* **EXERCISE BRIEF**
An exact copy of all the data is required, with pictures left out.

* **MATERIAL FOR THE TASK**
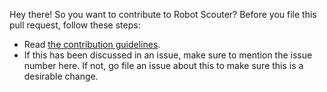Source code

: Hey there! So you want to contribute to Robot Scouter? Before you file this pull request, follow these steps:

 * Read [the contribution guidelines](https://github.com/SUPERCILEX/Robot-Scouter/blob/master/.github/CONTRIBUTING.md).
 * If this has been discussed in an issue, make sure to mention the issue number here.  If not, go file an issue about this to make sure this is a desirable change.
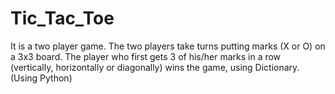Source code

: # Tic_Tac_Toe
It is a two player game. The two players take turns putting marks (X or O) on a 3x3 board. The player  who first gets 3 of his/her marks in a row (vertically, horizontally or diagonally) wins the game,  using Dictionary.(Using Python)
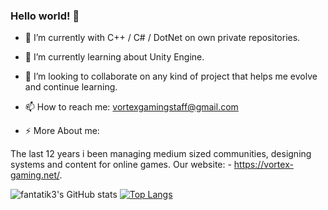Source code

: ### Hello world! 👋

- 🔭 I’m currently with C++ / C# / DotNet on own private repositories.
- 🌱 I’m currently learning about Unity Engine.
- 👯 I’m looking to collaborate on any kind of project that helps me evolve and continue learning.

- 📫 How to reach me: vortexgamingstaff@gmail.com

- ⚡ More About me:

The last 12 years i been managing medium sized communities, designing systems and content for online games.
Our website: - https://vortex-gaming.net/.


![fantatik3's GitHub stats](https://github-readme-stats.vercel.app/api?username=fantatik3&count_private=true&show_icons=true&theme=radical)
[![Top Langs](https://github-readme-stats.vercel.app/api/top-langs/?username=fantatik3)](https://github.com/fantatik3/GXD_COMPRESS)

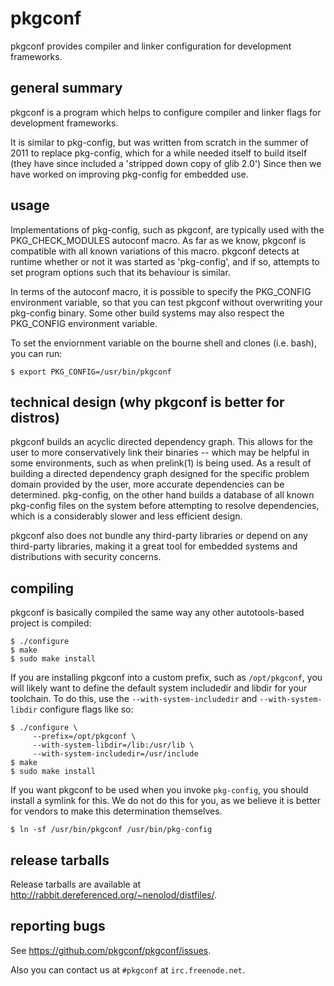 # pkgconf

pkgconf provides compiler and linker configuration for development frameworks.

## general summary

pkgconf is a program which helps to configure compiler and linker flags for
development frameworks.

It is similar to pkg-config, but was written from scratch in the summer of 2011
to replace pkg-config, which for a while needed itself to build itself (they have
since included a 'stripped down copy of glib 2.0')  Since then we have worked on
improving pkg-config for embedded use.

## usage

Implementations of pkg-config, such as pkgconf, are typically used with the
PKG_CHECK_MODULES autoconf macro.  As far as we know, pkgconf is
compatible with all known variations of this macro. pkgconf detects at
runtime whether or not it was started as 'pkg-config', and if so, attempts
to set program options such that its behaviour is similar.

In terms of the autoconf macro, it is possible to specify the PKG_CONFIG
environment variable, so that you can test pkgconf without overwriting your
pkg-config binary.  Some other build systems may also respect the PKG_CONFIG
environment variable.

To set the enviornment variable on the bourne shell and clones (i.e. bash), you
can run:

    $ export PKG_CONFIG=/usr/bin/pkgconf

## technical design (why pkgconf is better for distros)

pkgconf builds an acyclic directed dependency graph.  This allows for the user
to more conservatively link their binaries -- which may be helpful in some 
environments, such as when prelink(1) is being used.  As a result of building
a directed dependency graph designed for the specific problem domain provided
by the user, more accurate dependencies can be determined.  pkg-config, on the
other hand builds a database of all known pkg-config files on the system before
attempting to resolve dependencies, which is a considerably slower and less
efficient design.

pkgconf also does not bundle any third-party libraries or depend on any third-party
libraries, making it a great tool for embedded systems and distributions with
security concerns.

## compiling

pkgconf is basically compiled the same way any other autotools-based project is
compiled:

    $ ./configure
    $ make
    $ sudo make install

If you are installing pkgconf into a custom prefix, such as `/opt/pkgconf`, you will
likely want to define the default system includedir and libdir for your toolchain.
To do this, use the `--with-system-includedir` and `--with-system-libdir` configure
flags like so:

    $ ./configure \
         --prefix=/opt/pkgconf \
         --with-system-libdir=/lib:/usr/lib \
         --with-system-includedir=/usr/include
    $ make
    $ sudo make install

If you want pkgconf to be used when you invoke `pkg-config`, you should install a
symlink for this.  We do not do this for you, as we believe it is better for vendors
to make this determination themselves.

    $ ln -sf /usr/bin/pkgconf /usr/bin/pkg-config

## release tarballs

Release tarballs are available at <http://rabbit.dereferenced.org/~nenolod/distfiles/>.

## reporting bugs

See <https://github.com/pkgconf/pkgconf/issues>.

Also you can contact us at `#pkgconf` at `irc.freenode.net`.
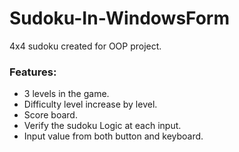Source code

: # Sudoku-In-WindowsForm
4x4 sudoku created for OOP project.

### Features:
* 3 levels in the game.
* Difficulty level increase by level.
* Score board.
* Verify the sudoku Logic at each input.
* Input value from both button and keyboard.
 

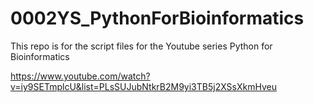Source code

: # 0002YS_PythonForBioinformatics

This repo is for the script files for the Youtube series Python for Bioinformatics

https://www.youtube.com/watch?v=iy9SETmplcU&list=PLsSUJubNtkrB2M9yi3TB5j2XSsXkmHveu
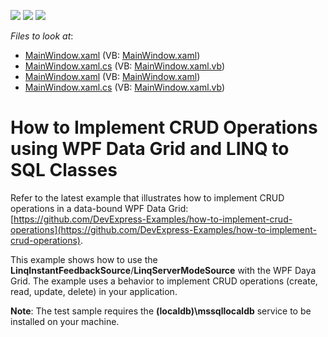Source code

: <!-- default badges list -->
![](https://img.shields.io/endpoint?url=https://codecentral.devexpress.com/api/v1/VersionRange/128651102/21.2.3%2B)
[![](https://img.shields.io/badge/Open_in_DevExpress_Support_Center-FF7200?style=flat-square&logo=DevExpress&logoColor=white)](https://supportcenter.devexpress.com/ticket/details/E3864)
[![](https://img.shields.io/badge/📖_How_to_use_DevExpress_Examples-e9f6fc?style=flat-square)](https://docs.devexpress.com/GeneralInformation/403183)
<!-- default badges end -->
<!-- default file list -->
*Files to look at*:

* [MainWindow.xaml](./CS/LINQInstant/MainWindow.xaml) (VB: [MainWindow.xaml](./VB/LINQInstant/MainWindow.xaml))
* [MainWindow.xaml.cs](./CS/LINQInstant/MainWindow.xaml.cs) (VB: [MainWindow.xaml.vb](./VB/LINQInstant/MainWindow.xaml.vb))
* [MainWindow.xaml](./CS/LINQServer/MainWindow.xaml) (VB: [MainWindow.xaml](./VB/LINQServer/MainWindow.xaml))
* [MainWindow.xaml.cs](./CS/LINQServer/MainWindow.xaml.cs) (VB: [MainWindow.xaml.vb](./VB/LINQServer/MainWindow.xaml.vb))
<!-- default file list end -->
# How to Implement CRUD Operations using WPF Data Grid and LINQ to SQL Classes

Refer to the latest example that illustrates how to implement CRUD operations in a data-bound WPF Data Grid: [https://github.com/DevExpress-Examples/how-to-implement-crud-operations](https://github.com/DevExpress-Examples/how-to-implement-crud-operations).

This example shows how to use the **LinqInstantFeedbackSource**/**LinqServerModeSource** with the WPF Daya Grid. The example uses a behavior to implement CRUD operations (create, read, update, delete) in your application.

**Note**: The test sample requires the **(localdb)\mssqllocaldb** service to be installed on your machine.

* **REPLY**
Source code

: Hey there! So you want to contribute to Robot Scouter? Before you file this pull request, follow these steps:

 * Read [the contribution guidelines](https://github.com/SUPERCILEX/Robot-Scouter/blob/master/.github/CONTRIBUTING.md).
 * If this has been discussed in an issue, make sure to mention the issue number here.  If not, go file an issue about this to make sure this is a desirable change.
Source code

: # Tic_Tac_Toe
It is a two player game. The two players take turns putting marks (X or O) on a 3x3 board. The player  who first gets 3 of his/her marks in a row (vertically, horizontally or diagonally) wins the game,  using Dictionary.(Using Python)
Source code

: ### Hello world! 👋

- 🔭 I’m currently with C++ / C# / DotNet on own private repositories.
- 🌱 I’m currently learning about Unity Engine.
- 👯 I’m looking to collaborate on any kind of project that helps me evolve and continue learning.

- 📫 How to reach me: vortexgamingstaff@gmail.com

- ⚡ More About me:

The last 12 years i been managing medium sized communities, designing systems and content for online games.
Our website: - https://vortex-gaming.net/.


![fantatik3's GitHub stats](https://github-readme-stats.vercel.app/api?username=fantatik3&count_private=true&show_icons=true&theme=radical)
[![Top Langs](https://github-readme-stats.vercel.app/api/top-langs/?username=fantatik3)](https://github.com/fantatik3/GXD_COMPRESS)

 # pkgconf

pkgconf provides compiler and linker configuration for development frameworks.

## general summary

pkgconf is a program which helps to configure compiler and linker flags for
development frameworks.

It is similar to pkg-config, but was written from scratch in the summer of 2011
to replace pkg-config, which for a while needed itself to build itself (they have
since included a 'stripped down copy of glib 2.0')  Since then we have worked on
improving pkg-config for embedded use.

## usage

Implementations of pkg-config, such as pkgconf, are typically used with the
PKG_CHECK_MODULES autoconf macro.  As far as we know, pkgconf is
compatible with all known variations of this macro. pkgconf detects at
runtime whether or not it was started as 'pkg-config', and if so, attempts
to set program options such that its behaviour is similar.

In terms of the autoconf macro, it is possible to specify the PKG_CONFIG
environment variable, so that you can test pkgconf without overwriting your
pkg-config binary.  Some other build systems may also respect the PKG_CONFIG
environment variable.

To set the enviornment variable on the bourne shell and clones (i.e. bash), you
can run:

    $ export PKG_CONFIG=/usr/bin/pkgconf

## technical design (why pkgconf is better for distros)

pkgconf builds an acyclic directed dependency graph.  This allows for the user
to more conservatively link their binaries -- which may be helpful in some 
environments, such as when prelink(1) is being used.  As a result of building
a directed dependency graph designed for the specific problem domain provided
by the user, more accurate dependencies can be determined.  pkg-config, on the
other hand builds a database of all known pkg-config files on the system before
attempting to resolve dependencies, which is a considerably slower and less
efficient design.

pkgconf also does not bundle any third-party libraries or depend on any third-party
libraries, making it a great tool for embedded systems and distributions with
security concerns.

## compiling

pkgconf is basically compiled the same way any other autotools-based project is
compiled:

    $ ./configure
    $ make
    $ sudo make install

If you are installing pkgconf into a custom prefix, such as `/opt/pkgconf`, you will
likely want to define the default system includedir and libdir for your toolchain.
To do this, use the `--with-system-includedir` and `--with-system-libdir` configure
flags like so:

    $ ./configure \
         --prefix=/opt/pkgconf \
         --with-system-libdir=/lib:/usr/lib \
         --with-system-includedir=/usr/include
    $ make
    $ sudo make install

If you want pkgconf to be used when you invoke `pkg-config`, you should install a
symlink for this.  We do not do this for you, as we believe it is better for vendors
to make this determination themselves.

    $ ln -sf /usr/bin/pkgconf /usr/bin/pkg-config

## release tarballs

Release tarballs are available at <http://rabbit.dereferenced.org/~nenolod/distfiles/>.

## reporting bugs

See <https://github.com/pkgconf/pkgconf/issues>.

Also you can contact us at `#pkgconf` at `irc.freenode.net`.
Source code

: # Sudoku-In-WindowsForm
4x4 sudoku created for OOP project.

### Features:
* 3 levels in the game.
* Difficulty level increase by level.
* Score board.
* Verify the sudoku Logic at each input.
* Input value from both button and keyboard.
 

Source code

: # 0002YS_PythonForBioinformatics

This repo is for the script files for the Youtube series Python for Bioinformatics

https://www.youtube.com/watch?v=iy9SETmplcU&list=PLsSUJubNtkrB2M9yi3TB5j2XSsXkmHveu
Source code

: <!-- default badges list -->
![](https://img.shields.io/endpoint?url=https://codecentral.devexpress.com/api/v1/VersionRange/128651102/21.2.3%2B)
[![](https://img.shields.io/badge/Open_in_DevExpress_Support_Center-FF7200?style=flat-square&logo=DevExpress&logoColor=white)](https://supportcenter.devexpress.com/ticket/details/E3864)
[![](https://img.shields.io/badge/📖_How_to_use_DevExpress_Examples-e9f6fc?style=flat-square)](https://docs.devexpress.com/GeneralInformation/403183)
<!-- default badges end -->
<!-- default file list -->
*Files to look at*:

* [MainWindow.xaml](./CS/LINQInstant/MainWindow.xaml) (VB: [MainWindow.xaml](./VB/LINQInstant/MainWindow.xaml))
* [MainWindow.xaml.cs](./CS/LINQInstant/MainWindow.xaml.cs) (VB: [MainWindow.xaml.vb](./VB/LINQInstant/MainWindow.xaml.vb))
* [MainWindow.xaml](./CS/LINQServer/MainWindow.xaml) (VB: [MainWindow.xaml](./VB/LINQServer/MainWindow.xaml))
* [MainWindow.xaml.cs](./CS/LINQServer/MainWindow.xaml.cs) (VB: [MainWindow.xaml.vb](./VB/LINQServer/MainWindow.xaml.vb))
<!-- default file list end -->
# How to Implement CRUD Operations using WPF Data Grid and LINQ to SQL Classes

Refer to the latest example that illustrates how to implement CRUD operations in a data-bound WPF Data Grid: [https://github.com/DevExpress-Examples/how-to-implement-crud-operations](https://github.com/DevExpress-Examples/how-to-implement-crud-operations).

This example shows how to use the **LinqInstantFeedbackSource**/**LinqServerModeSource** with the WPF Daya Grid. The example uses a behavior to implement CRUD operations (create, read, update, delete) in your application.

**Note**: The test sample requires the **(localdb)\mssqllocaldb** service to be installed on your machine.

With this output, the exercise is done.